The MAD Life: Episode 2

I could do this because mom didn’t know about it. We keep her facebook account and email, but she doesn’t use them anymore. If there’s something fun or interesting, I share thatt with her. She still doesn’t know, but I will no longer be able to share about it.

Today is hard. She’s reading the book Alzheimer’s Action Plan. Since you can’t officially diagnose Alzheimer’s until an autopsy, she doesn’t understand why she has the diagnosis. I haven’t read that book, but the other materials I have read state that information followed by stating that the current testing for dementia in the living is quite accurate. She has had blood work, MRI, and many verbal and written tests. The results are clear. And if it isn’t Alzheimer’s, it’s very much a progressive form of dementia.

But do you tell her she has it so she’ll keep taking the medicine and getting help, or do you pretend that she doesn’t even though she’ll stop doing the things that help her? She doesn’t forget everything consistently. It’s like her brain is playing some random version of wack-a-mole with what she does and does not remember. It’s so random. Most of the time, she is cognizant, at least of the present. It’s not yet to the sun downing in the evening. Instead, the memory comes and goes willynilly any time of day or night. And it no longer matters if she eats well, gets enough sleep, or drinks enough water … the memory is going, and the ability to be independent as well.

I went with the truth, which meant printing her medical records again and explaining what the doctors and I and others see. It’s been a long day.

And now that she knows (she thinks for the very first time; it’s more like the 20th time), she asked that I do not talk with others about it. I think she thinks that when I shared what others have noticed, she thought I was speaking of since her diagnosis. What I was sharing are the things people noticed before diagnosis which led to seeing the neurologist. When people see things that worry them about her, they have come to me. They have done the same when I gave others cause about myself, they came to her. The things that have been noticed about mom were shared because they love her. That love has led to worry with the inconsistencies they’ve witnessed.

I am trying to honor her wishes in all things, so this is my final episode for now. Yet this impacts my life immeasurably, so I will share again. I live with her, so I have no genuine or regular escape. I don’t get to go home to my supportive husband and have time away on a regular basis. And work is not an escape, it’s work.

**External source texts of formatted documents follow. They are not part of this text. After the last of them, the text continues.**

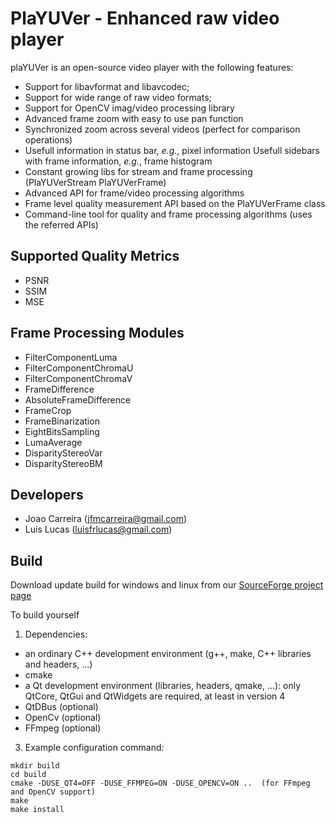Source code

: PlaYUVer - Enhanced raw video player
========


plaYUVer is an open-source video player with the following features:
- Support for libavformat and libavcodec;
- Support for wide range of raw video formats;
- Support for OpenCV imag/video processing library
- Advanced frame zoom with easy to use pan function
- Synchronized zoom across several videos (perfect for comparison operations)
- Usefull information in status bar, *e.g.*, pixel information
    Usefull sidebars with frame information, *e.g.*, frame histogram
- Constant growing libs for stream and frame processing (PlaYUVerStream PlaYUVerFrame)
- Advanced API for frame/video processing algorithms
- Frame level quality measurement API based on the PlaYUVerFrame class
- Command-line tool for quality and frame processing algorithms (uses the referred APIs)

Supported Quality Metrics
----------------------------------------------------------------
- PSNR
- SSIM
- MSE

Frame Processing Modules
----------------------------------------------------------------
- FilterComponentLuma
- FilterComponentChromaU
- FilterComponentChromaV
- FrameDifference
- AbsoluteFrameDifference
- FrameCrop
- FrameBinarization
- EightBitsSampling
- LumaAverage
- DisparityStereoVar
- DisparityStereoBM

Developers
----------------------------------------------------------------

- Joao Carreira     (jfmcarreira@gmail.com)
- Lui­s Lucas        (luisfrlucas@gmail.com)


Build
----------------------------------------------------------------
Download update build for windows and linux from our <a href="https://sourceforge.net/projects/playuver/">SourceForge project page</a>

To build yourself

1. Dependencies:
  - an ordinary C++ development environment (g++, make, C++ libraries and headers, ...)
  - cmake
  - a Qt development environment (libraries, headers, qmake, ...): only QtCore, QtGui and QtWidgets are required, at least in version 4
  - QtDBus (optional)
  - OpenCv (optional)
  - FFmpeg (optional)

3. Example configuration command:
```
mkdir build
cd build
cmake -DUSE_QT4=OFF -DUSE_FFMPEG=ON -DUSE_OPENCV=ON ..  (for FFmpeg and OpenCV support)
make
make install
```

I will keep up all of the dementia support groups, seeing my therapist, and the like. I have learned that far too many of my friends have been through or are going through the same thing with their parents or spouses. That is why I wanted to share this: To know we are not alone and to learn from each other. I thank everyone who has been sharing with me your experiences.

With my migraines, I have found the greatest help from being full and open about them in every way possible. I wouldn’t have them controlled as well as they are today without having shared with others my pain, and I hope my experiences have helped others.

It is a heartbreaking and exhausting disease in so many ways. I have the added complication of trying to deal with my migraines, and friends have their own medical issues to manage while taking on a new disease with a loved one. Many also have children – the sandwich generation.

Moral of the story: While caring for those in need, keep up self care. You cannot care for others unless you are well cared for.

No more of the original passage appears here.